Мгновение я ждал, оказали ли мои слова какое-либо действие. Но ничего не последовало. Только оба близнеца маленькими деревянными ложками выскребали сахар, застрявший в трещинах их деревянных чайных мисочек, — кып-кып-кып. Теперь мне надлежало спросить жителей усадьбы про их заботы, про часы молений, про их проповедников. Но после пережитого напряжения ощущение чисто физического освобождения было слишком властным. Я был просто не в силах. Единственное, на что я еще был способен, это сложить руки и молиться. Молча. Про себя: «Господи боже, прошу тебя — если ты существуешь, — прости меня, что, поминая твое имя, я разыграл комедию, но иначе поступить я не сумел. Сделай, господи, чтобы все, мною здесь сказанное, бесследно исчезло, как камень в колодце. Ибо если они в самом деле, следуя моим словам, откроют мне след, за которым я охочусь, моя ответственность умножится в неожиданном направлении — сейчас я это понял — настолько, что я — даже не знаю, что бы я стал делать…»
Я пробормотал «аминь», встал и попрощался. Я не решился их благословить, что надлежало бы сделать, исходя из моей роли. Хозяин Юри вышел со мною, чтобы привести лошадь.
Посреди почти уже темного двора он тихо сказал мне:
— Погоди. Точно-то я не знаю. Но в ответ на твои слова скажу тебе про то, что видал и слыхал.
Мы вошли в конюшню и стали у моей лошади — в почти полной темноте между нами была только лошадиная морда, — и Юри полушепотом рассказал:
— Когда мне было, должно быть, семь или восемь лет, здесь, у Йыэрюютов, недолгое время жили один парень — наверно, в ту пору ему было лет двадцать — и того же возраста девица, они приходились моему отцу сводными братом и сестрой.
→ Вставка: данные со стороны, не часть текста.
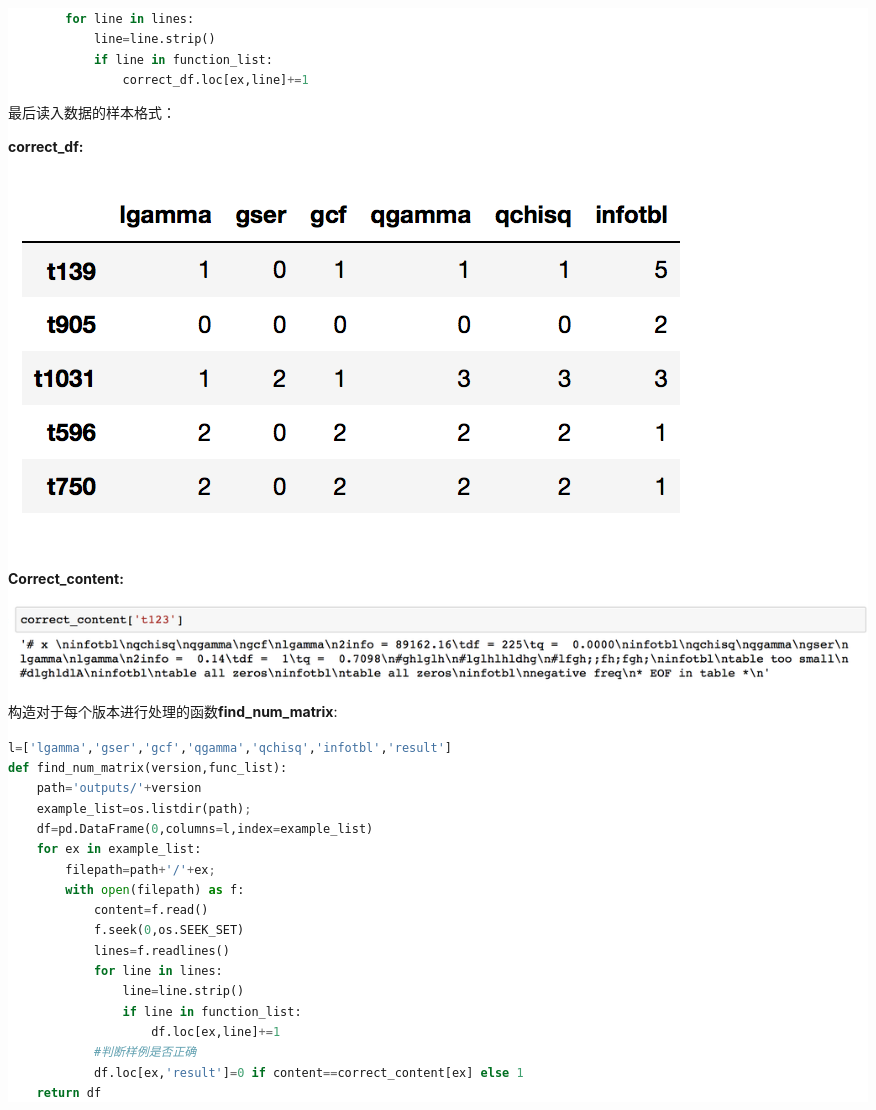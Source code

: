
```python
        for line in lines:
            line=line.strip()        
            if line in function_list:
                correct_df.loc[ex,line]+=1
```

最后读入数据的样本格式：

**correct_df:**

![img](/img/assets/image-20181104223635849.png)

**Correct_content:**

![img](/img/assets/image-20181104223847314.png)



构造对于每个版本进行处理的函数**find_num_matrix**:

```python
l=['lgamma','gser','gcf','qgamma','qchisq','infotbl','result']
def find_num_matrix(version,func_list):
    path='outputs/'+version
    example_list=os.listdir(path);
    df=pd.DataFrame(0,columns=l,index=example_list)
    for ex in example_list:
        filepath=path+'/'+ex;
        with open(filepath) as f:
            content=f.read()
            f.seek(0,os.SEEK_SET)
            lines=f.readlines()
            for line in lines:
                line=line.strip()
                if line in function_list:
                    df.loc[ex,line]+=1
            #判断样例是否正确 
            df.loc[ex,'result']=0 if content==correct_content[ex] else 1
    return df
```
Дед не вернулся со шведской войны, а их мать, дедова вторая жена, померла во время большой чумы. Сами же они — этот парень и девушка — вскоре отсюдова пропали, помню, что он был безбожный озорник, а позже я слыхал, что немало девушек плакало по нем, а он будто бы стал лакеем на Раквереской мызе. И сестру свою забрал с собой, она вышла замуж. А про этого парня, про этого неродного моего дядю, говорили, будто бы он бежал в Петербург. И будто бы стал там очень важным барином. Только навряд ли такой станет опорой для наших братьев. А после твоих слов я подумал, ежели господь того пожелает…
— А как его звали?
— Каарел.
— А теперь как?
— Ну, дак небось так же, Каарел?
— А фамилия?
— Этого я не знаю.
— А за кого вышла его сестра?
— Вот это я могу сказать. За сапожника Симсона. Она здесь, неподалеку, в городе Раквере.
Я крепко вцепился в жесткую лошадиную гриву. От неожиданности у меня подкосились колени.
— А ты с его сестрой дела не имеешь?